INPUT RECORDS Start Marker

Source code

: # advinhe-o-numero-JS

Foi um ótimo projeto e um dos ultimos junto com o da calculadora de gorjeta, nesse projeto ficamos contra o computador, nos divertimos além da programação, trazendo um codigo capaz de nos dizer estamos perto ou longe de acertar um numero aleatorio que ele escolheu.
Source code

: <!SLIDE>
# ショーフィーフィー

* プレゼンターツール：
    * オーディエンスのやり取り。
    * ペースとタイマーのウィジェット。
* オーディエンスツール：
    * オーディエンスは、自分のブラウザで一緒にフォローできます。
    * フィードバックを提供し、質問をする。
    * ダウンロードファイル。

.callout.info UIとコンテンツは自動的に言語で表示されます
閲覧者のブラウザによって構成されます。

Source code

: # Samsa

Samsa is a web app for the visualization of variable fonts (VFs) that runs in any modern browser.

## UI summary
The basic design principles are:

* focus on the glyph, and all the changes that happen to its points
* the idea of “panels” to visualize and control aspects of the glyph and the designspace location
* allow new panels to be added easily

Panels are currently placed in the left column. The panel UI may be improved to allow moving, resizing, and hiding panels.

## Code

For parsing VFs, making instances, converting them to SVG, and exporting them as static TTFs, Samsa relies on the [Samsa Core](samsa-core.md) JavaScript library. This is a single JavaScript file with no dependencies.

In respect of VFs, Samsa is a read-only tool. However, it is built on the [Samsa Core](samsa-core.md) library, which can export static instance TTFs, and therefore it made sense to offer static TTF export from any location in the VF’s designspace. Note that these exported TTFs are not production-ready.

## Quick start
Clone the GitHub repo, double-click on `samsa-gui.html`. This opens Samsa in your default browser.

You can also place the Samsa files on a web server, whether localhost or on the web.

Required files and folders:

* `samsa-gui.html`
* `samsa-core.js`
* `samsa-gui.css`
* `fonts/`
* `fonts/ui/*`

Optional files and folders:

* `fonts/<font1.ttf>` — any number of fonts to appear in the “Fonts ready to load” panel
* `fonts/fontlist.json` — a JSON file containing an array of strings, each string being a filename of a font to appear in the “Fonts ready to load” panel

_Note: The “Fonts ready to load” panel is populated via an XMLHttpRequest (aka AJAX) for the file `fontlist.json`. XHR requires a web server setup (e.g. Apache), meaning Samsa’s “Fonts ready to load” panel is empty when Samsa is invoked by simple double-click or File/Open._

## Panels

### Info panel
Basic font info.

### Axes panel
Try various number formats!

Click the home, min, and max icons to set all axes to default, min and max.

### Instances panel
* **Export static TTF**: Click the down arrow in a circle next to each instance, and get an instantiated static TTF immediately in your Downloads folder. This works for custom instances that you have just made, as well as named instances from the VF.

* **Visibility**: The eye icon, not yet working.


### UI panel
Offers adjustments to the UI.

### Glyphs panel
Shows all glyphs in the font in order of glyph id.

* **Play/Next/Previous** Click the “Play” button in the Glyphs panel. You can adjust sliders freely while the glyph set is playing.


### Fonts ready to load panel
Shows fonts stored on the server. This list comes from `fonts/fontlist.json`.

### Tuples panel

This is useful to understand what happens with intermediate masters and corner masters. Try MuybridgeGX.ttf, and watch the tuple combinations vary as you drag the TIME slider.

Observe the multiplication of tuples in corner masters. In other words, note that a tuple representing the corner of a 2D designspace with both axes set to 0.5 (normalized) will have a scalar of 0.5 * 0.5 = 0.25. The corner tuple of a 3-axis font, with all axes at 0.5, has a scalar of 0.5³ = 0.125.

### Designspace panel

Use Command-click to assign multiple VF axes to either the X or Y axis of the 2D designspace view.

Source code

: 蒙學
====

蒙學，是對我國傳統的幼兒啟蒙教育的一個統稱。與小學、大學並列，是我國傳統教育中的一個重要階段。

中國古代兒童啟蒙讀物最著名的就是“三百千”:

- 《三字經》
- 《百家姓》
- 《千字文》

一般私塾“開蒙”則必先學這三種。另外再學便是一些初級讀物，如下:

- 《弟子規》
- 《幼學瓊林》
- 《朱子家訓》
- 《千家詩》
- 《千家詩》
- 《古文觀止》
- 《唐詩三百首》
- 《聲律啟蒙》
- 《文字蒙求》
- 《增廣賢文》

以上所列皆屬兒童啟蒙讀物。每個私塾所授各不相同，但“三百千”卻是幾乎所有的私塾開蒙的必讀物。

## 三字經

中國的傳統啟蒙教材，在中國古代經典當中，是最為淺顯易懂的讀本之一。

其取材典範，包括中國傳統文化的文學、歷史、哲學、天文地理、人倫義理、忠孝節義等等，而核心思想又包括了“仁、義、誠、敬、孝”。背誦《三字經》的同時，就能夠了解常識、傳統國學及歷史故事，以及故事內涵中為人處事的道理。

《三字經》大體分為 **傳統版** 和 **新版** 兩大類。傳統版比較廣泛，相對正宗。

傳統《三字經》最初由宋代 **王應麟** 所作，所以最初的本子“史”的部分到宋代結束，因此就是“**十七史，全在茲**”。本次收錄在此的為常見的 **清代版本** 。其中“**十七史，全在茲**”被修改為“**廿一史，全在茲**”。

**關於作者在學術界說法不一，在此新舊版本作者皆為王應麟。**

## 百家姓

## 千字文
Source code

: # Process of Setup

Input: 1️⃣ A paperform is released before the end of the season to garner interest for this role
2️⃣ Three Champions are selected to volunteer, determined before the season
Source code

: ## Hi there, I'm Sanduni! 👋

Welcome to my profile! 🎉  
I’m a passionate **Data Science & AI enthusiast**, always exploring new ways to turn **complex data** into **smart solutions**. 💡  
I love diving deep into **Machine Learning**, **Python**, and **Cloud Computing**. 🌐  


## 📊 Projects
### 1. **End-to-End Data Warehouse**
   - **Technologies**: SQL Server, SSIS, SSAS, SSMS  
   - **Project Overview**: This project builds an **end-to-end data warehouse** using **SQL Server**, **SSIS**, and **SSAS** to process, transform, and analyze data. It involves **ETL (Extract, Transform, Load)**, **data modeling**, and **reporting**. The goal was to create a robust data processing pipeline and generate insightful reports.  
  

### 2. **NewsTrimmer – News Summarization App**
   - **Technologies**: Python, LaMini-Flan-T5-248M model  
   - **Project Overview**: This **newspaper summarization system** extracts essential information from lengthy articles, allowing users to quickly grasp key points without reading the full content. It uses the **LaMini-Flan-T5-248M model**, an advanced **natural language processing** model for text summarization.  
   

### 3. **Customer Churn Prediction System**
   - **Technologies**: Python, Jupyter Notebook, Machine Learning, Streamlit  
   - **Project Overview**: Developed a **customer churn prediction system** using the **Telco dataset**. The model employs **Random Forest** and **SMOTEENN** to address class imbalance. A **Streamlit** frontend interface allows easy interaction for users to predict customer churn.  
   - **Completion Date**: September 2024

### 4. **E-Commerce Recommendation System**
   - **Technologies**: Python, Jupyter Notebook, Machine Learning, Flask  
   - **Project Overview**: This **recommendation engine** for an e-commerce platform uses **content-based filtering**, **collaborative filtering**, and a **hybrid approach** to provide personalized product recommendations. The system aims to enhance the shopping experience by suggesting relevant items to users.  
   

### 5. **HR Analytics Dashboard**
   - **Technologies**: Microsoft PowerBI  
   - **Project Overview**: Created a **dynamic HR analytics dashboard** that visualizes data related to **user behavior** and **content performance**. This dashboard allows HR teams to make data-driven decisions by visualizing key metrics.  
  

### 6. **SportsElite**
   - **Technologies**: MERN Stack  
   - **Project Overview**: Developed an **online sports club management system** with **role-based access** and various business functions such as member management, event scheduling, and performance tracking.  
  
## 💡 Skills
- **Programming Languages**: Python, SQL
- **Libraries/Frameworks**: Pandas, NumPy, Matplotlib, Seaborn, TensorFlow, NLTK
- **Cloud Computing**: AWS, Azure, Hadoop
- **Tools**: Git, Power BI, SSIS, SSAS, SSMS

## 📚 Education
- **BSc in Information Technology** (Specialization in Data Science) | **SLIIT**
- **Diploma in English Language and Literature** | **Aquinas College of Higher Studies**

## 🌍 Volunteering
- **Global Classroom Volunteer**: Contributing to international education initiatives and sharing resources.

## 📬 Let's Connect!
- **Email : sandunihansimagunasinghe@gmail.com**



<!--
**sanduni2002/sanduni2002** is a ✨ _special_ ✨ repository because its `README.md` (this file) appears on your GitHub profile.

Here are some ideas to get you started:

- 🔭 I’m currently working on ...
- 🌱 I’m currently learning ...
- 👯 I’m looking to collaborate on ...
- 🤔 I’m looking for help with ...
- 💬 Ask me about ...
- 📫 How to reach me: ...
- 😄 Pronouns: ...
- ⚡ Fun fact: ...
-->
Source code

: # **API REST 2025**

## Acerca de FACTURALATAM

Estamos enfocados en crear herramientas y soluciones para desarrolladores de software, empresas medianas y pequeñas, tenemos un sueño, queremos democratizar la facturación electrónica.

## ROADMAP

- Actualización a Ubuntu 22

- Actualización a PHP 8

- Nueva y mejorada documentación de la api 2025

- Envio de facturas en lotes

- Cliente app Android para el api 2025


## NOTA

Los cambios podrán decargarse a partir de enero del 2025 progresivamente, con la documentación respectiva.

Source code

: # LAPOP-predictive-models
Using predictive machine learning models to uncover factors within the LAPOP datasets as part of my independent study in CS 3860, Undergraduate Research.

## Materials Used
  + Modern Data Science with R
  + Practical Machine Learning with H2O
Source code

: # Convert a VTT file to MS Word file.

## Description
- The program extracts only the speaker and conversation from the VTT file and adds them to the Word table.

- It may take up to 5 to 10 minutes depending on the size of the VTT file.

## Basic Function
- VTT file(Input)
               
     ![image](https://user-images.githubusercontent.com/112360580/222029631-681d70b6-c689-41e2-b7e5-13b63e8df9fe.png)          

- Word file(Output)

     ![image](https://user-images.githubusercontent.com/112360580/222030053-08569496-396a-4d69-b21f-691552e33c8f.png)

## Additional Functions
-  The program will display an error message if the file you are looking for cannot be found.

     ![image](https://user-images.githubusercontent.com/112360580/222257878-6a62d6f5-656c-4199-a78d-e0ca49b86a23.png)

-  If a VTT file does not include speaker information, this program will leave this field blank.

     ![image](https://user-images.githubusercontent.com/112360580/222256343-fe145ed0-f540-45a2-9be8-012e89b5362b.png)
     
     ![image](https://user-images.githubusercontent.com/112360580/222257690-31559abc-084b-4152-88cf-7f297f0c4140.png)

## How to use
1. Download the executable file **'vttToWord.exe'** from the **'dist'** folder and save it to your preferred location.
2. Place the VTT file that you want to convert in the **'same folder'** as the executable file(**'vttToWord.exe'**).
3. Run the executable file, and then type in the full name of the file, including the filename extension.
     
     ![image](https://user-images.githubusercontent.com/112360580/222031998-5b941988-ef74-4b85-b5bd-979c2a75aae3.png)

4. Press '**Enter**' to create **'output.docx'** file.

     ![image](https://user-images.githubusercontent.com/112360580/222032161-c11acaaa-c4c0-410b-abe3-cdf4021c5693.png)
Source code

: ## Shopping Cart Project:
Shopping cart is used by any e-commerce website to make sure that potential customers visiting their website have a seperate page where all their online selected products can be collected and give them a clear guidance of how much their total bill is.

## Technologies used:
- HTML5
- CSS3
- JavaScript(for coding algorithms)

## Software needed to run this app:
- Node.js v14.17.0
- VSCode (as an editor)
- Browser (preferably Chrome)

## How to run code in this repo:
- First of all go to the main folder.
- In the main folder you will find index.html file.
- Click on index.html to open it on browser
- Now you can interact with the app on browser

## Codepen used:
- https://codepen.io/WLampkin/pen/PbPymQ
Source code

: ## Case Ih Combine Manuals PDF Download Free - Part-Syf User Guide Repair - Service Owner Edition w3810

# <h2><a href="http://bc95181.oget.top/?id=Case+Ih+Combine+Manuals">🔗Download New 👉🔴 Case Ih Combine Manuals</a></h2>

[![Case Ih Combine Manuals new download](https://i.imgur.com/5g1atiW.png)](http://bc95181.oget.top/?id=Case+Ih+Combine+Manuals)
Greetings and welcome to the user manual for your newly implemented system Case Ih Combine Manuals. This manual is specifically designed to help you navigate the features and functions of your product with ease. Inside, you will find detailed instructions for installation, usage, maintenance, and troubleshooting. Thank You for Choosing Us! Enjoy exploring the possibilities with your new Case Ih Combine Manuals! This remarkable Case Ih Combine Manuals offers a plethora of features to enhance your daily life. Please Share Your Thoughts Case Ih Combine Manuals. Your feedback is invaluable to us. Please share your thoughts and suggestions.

INPUT RECORDS End Marker

Return each line in the records that holds the string "filename".

* `fonts/fontlist.json` — a JSON file containing an array of strings, each string being a filename of a font to appear in the “Fonts ready to load” panel
3. Run the executable file, and then type in the full name of the file, including the filename extension.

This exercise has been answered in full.